According to the Bloomberg article, analysts believe that insurers will probably not cover lorcaserin due to its low efficacy. However, at a cost of $4 a day for twice-daily therapy with lorcaserin, sales may still reach $2 billion by 2020.
Qnexa, as we discussed in our August 4, 2010 blog article, appears to have a higher efficacy than loracaserin. In the more recent 56-week EQUIP Study of Qnexa in severely obesity individuals (published in February 2012), average weight loss for patients on Qnexa who completed the study was 14.4% and 6.7% with top dose Qnexa and low dose Qnexa, respectively, compared to 2.1% in the placebo group. However, whether Qnexa will be approved awaits the FDA decision by July 12, 2012.

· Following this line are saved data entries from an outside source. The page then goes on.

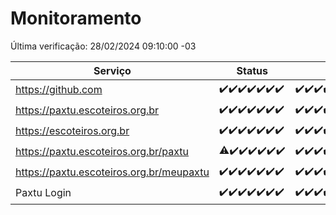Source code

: # Monitoramento

Última verificação: 28/02/2024 09:10:00 -03

|Serviço|Status|Últimas 24h|
|---|---|---|
|https://github.com|<span title="2024-02-21: OK=24">✔️</span><span title="2024-02-22: OK=24">✔️</span><span title="2024-02-23: OK=24">✔️</span><span title="2024-02-24: OK=24">✔️</span><span title="2024-02-25: OK=24">✔️</span><span title="2024-02-26: OK=24">✔️</span><span title="2024-02-27: OK=12">✔️</span>|<span title="27/02/2024 09:10:00 -03 : 200">✔️</span><span title="27/02/2024 10:05:00 -03 : 200">✔️</span><span title="27/02/2024 11:05:00 -03 : 200">✔️</span><span title="27/02/2024 12:06:00 -03 : 200">✔️</span><span title="27/02/2024 13:07:00 -03 : 200">✔️</span><span title="27/02/2024 14:04:00 -03 : 200">✔️</span><span title="27/02/2024 15:08:00 -03 : 200">✔️</span><span title="27/02/2024 16:03:00 -03 : 200">✔️</span><span title="27/02/2024 17:06:00 -03 : 200">✔️</span><span title="27/02/2024 18:04:00 -03 : 200">✔️</span><span title="27/02/2024 19:06:00 -03 : 200">✔️</span><span title="27/02/2024 20:04:00 -03 : 200">✔️</span><span title="27/02/2024 21:28:00 -03 : 200">✔️</span><span title="27/02/2024 22:39:00 -03 : 200">✔️</span><span title="27/02/2024 23:13:00 -03 : 200">✔️</span><span title="28/02/2024 00:07:00 -03 : 200">✔️</span><span title="28/02/2024 01:08:00 -03 : 200">✔️</span><span title="28/02/2024 02:06:00 -03 : 200">✔️</span><span title="28/02/2024 03:08:00 -03 : 200">✔️</span><span title="28/02/2024 04:06:00 -03 : 200">✔️</span><span title="28/02/2024 05:08:00 -03 : 200">✔️</span><span title="28/02/2024 06:06:00 -03 : 200">✔️</span><span title="28/02/2024 07:06:00 -03 : 200">✔️</span><span title="28/02/2024 08:03:00 -03 : 200">✔️</span><span title="28/02/2024 09:10:00 -03 : 200">✔️</span>|
|https://paxtu.escoteiros.org.br|<span title="2024-02-21: OK=24">✔️</span><span title="2024-02-22: OK=24">✔️</span><span title="2024-02-23: OK=24">✔️</span><span title="2024-02-24: OK=24">✔️</span><span title="2024-02-25: OK=24">✔️</span><span title="2024-02-26: OK=24">✔️</span><span title="2024-02-27: OK=12">✔️</span>|<span title="27/02/2024 09:10:00 -03 : 200">✔️</span><span title="27/02/2024 10:05:00 -03 : 200">✔️</span><span title="27/02/2024 11:05:00 -03 : 200">✔️</span><span title="27/02/2024 12:06:00 -03 : 200">✔️</span><span title="27/02/2024 13:07:00 -03 : 200">✔️</span><span title="27/02/2024 14:04:00 -03 : 200">✔️</span><span title="27/02/2024 15:08:00 -03 : 200">✔️</span><span title="27/02/2024 16:03:00 -03 : 200">✔️</span><span title="27/02/2024 17:06:00 -03 : 200">✔️</span><span title="27/02/2024 18:04:00 -03 : 200">✔️</span><span title="27/02/2024 19:06:00 -03 : 200">✔️</span><span title="27/02/2024 20:04:00 -03 : 200">✔️</span><span title="27/02/2024 21:28:00 -03 : 200">✔️</span><span title="27/02/2024 22:39:00 -03 : 200">✔️</span><span title="27/02/2024 23:13:00 -03 : 200">✔️</span><span title="28/02/2024 00:07:00 -03 : 200">✔️</span><span title="28/02/2024 01:08:00 -03 : 200">✔️</span><span title="28/02/2024 02:06:00 -03 : 200">✔️</span><span title="28/02/2024 03:08:00 -03 : 200">✔️</span><span title="28/02/2024 04:06:00 -03 : 200">✔️</span><span title="28/02/2024 05:08:00 -03 : 200">✔️</span><span title="28/02/2024 06:06:00 -03 : 200">✔️</span><span title="28/02/2024 07:06:00 -03 : 200">✔️</span><span title="28/02/2024 08:03:00 -03 : 200">✔️</span><span title="28/02/2024 09:10:00 -03 : 200">✔️</span>|
|https://escoteiros.org.br|<span title="2024-02-21: OK=24">✔️</span><span title="2024-02-22: OK=24">✔️</span><span title="2024-02-23: OK=24">✔️</span><span title="2024-02-24: OK=24">✔️</span><span title="2024-02-25: OK=24">✔️</span><span title="2024-02-26: OK=24">✔️</span><span title="2024-02-27: OK=12">✔️</span>|<span title="27/02/2024 09:10:00 -03 : 200">✔️</span><span title="27/02/2024 10:05:00 -03 : 200">✔️</span><span title="27/02/2024 11:05:00 -03 : 200">✔️</span><span title="27/02/2024 12:06:00 -03 : 200">✔️</span><span title="27/02/2024 13:07:00 -03 : 200">✔️</span><span title="27/02/2024 14:04:00 -03 : 200">✔️</span><span title="27/02/2024 15:08:00 -03 : 200">✔️</span><span title="27/02/2024 16:03:00 -03 : 200">✔️</span><span title="27/02/2024 17:06:00 -03 : 200">✔️</span><span title="27/02/2024 18:04:00 -03 : 200">✔️</span><span title="27/02/2024 19:06:00 -03 : 200">✔️</span><span title="27/02/2024 20:04:00 -03 : 200">✔️</span><span title="27/02/2024 21:28:00 -03 : 200">✔️</span><span title="27/02/2024 22:39:00 -03 : 200">✔️</span><span title="27/02/2024 23:13:00 -03 : 200">✔️</span><span title="28/02/2024 00:07:00 -03 : 200">✔️</span><span title="28/02/2024 01:08:00 -03 : 200">✔️</span><span title="28/02/2024 02:06:00 -03 : 200">✔️</span><span title="28/02/2024 03:08:00 -03 : 200">✔️</span><span title="28/02/2024 04:06:00 -03 : 200">✔️</span><span title="28/02/2024 05:08:00 -03 : 200">✔️</span><span title="28/02/2024 06:06:00 -03 : 200">✔️</span><span title="28/02/2024 07:06:00 -03 : 200">✔️</span><span title="28/02/2024 08:03:00 -03 : 200">✔️</span><span title="28/02/2024 09:10:00 -03 : 200">✔️</span>|
|https://paxtu.escoteiros.org.br/paxtu|<span title="2024-02-21: OK=23, Falhas=1">⚠️</span><span title="2024-02-22: OK=24">✔️</span><span title="2024-02-23: OK=24">✔️</span><span title="2024-02-24: OK=24">✔️</span><span title="2024-02-25: OK=24">✔️</span><span title="2024-02-26: OK=24">✔️</span><span title="2024-02-27: OK=12">✔️</span>|<span title="27/02/2024 09:10:00 -03 : 200">✔️</span><span title="27/02/2024 10:05:00 -03 : 200">✔️</span><span title="27/02/2024 11:06:00 -03 : 200">✔️</span><span title="27/02/2024 12:06:00 -03 : 200">✔️</span><span title="27/02/2024 13:07:00 -03 : 200">✔️</span><span title="27/02/2024 14:04:00 -03 : 200">✔️</span><span title="27/02/2024 15:08:00 -03 : 200">✔️</span><span title="27/02/2024 16:03:00 -03 : 200">✔️</span><span title="27/02/2024 17:06:00 -03 : 200">✔️</span><span title="27/02/2024 18:04:00 -03 : 200">✔️</span><span title="27/02/2024 19:06:00 -03 : 200">✔️</span><span title="27/02/2024 20:05:00 -03 : 200">✔️</span><span title="27/02/2024 21:28:00 -03 : 200">✔️</span><span title="27/02/2024 22:39:00 -03 : 200">✔️</span><span title="27/02/2024 23:13:00 -03 : 200">✔️</span><span title="28/02/2024 00:07:00 -03 : 200">✔️</span><span title="28/02/2024 01:08:00 -03 : 200">✔️</span><span title="28/02/2024 02:06:00 -03 : 200">✔️</span><span title="28/02/2024 03:08:00 -03 : 200">✔️</span><span title="28/02/2024 04:06:00 -03 : 200">✔️</span><span title="28/02/2024 05:08:00 -03 : 200">✔️</span><span title="28/02/2024 06:06:00 -03 : 200">✔️</span><span title="28/02/2024 07:06:00 -03 : 200">✔️</span><span title="28/02/2024 08:03:00 -03 : 200">✔️</span><span title="28/02/2024 09:10:00 -03 : 200">✔️</span>|
|https://paxtu.escoteiros.org.br/meupaxtu|<span title="2024-02-21: OK=24">✔️</span><span title="2024-02-22: OK=24">✔️</span><span title="2024-02-23: OK=24">✔️</span><span title="2024-02-24: OK=24">✔️</span><span title="2024-02-25: OK=24">✔️</span><span title="2024-02-26: OK=24">✔️</span><span title="2024-02-27: OK=12">✔️</span>|<span title="27/02/2024 09:10:00 -03 : 200">✔️</span><span title="27/02/2024 10:05:00 -03 : 200">✔️</span><span title="27/02/2024 11:06:00 -03 : 200">✔️</span><span title="27/02/2024 12:06:00 -03 : 200">✔️</span><span title="27/02/2024 13:07:00 -03 : 200">✔️</span><span title="27/02/2024 14:04:00 -03 : 200">✔️</span><span title="27/02/2024 15:08:00 -03 : 200">✔️</span><span title="27/02/2024 16:03:00 -03 : 200">✔️</span><span title="27/02/2024 17:06:00 -03 : 200">✔️</span><span title="27/02/2024 18:04:00 -03 : 200">✔️</span><span title="27/02/2024 19:06:00 -03 : 200">✔️</span><span title="27/02/2024 20:05:00 -03 : 200">✔️</span><span title="27/02/2024 21:28:00 -03 : 200">✔️</span><span title="27/02/2024 22:39:00 -03 : 200">✔️</span><span title="27/02/2024 23:13:00 -03 : 200">✔️</span><span title="28/02/2024 00:07:00 -03 : 200">✔️</span><span title="28/02/2024 01:08:00 -03 : 200">✔️</span><span title="28/02/2024 02:06:00 -03 : 200">✔️</span><span title="28/02/2024 03:08:00 -03 : 200">✔️</span><span title="28/02/2024 04:06:00 -03 : 200">✔️</span><span title="28/02/2024 05:08:00 -03 : 200">✔️</span><span title="28/02/2024 06:06:00 -03 : 200">✔️</span><span title="28/02/2024 07:06:00 -03 : 200">✔️</span><span title="28/02/2024 08:03:00 -03 : 200">✔️</span><span title="28/02/2024 09:10:00 -03 : 200">✔️</span>|
|Paxtu Login|<span title="2024-02-21: OK=24">✔️</span><span title="2024-02-22: OK=24">✔️</span><span title="2024-02-23: OK=24">✔️</span><span title="2024-02-24: OK=24">✔️</span><span title="2024-02-25: OK=24">✔️</span><span title="2024-02-26: OK=24">✔️</span><span title="2024-02-27: OK=12">✔️</span>|<span title="27/02/2024 09:10:00 -03 : 200">✔️</span><span title="27/02/2024 10:05:00 -03 : 200">✔️</span><span title="27/02/2024 11:06:00 -03 : 200">✔️</span><span title="27/02/2024 12:06:00 -03 : 200">✔️</span><span title="27/02/2024 13:07:00 -03 : 200">✔️</span><span title="27/02/2024 14:04:00 -03 : 200">✔️</span><span title="27/02/2024 15:08:00 -03 : 200">✔️</span><span title="27/02/2024 16:03:00 -03 : 200">✔️</span><span title="27/02/2024 17:06:00 -03 : 200">✔️</span><span title="27/02/2024 18:04:00 -03 : 200">✔️</span><span title="27/02/2024 19:06:00 -03 : 200">✔️</span><span title="27/02/2024 20:05:00 -03 : 200">✔️</span><span title="27/02/2024 21:28:00 -03 : 200">✔️</span><span title="27/02/2024 22:39:00 -03 : 200">✔️</span><span title="27/02/2024 23:13:00 -03 : 200">✔️</span><span title="28/02/2024 00:07:00 -03 : 200">✔️</span><span title="28/02/2024 01:08:00 -03 : 200">✔️</span><span title="28/02/2024 02:06:00 -03 : 200">✔️</span><span title="28/02/2024 03:08:00 -03 : 200">✔️</span><span title="28/02/2024 04:06:00 -03 : 200">✔️</span><span title="28/02/2024 05:08:00 -03 : 200">✔️</span><span title="28/02/2024 06:06:00 -03 : 200">✔️</span><span title="28/02/2024 07:06:00 -03 : 200">✔️</span><span title="28/02/2024 08:03:00 -03 : 200">✔️</span><span title="28/02/2024 09:10:00 -03 : 200">✔️</span>|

The approval of lorcaserin signals new life for antiobesity drug discovery and development, and the marketing of antiobesity agents. This includes approaches that work by increasing energy expenditure, rather than the usual approaches of decreasing appetite by targeting the CNS. We discussed some of these approaches in our May 23, 2012 article on this blog.
The need for antiobesity agents is great, and with the fast accelerating incidence of obesity and its complications, the need is also accelerating. Moreover, our understanding of the pathogenesis of obesity is limited. Thus both continuing basic research and development of agents with novel mechanisms are sorely needed.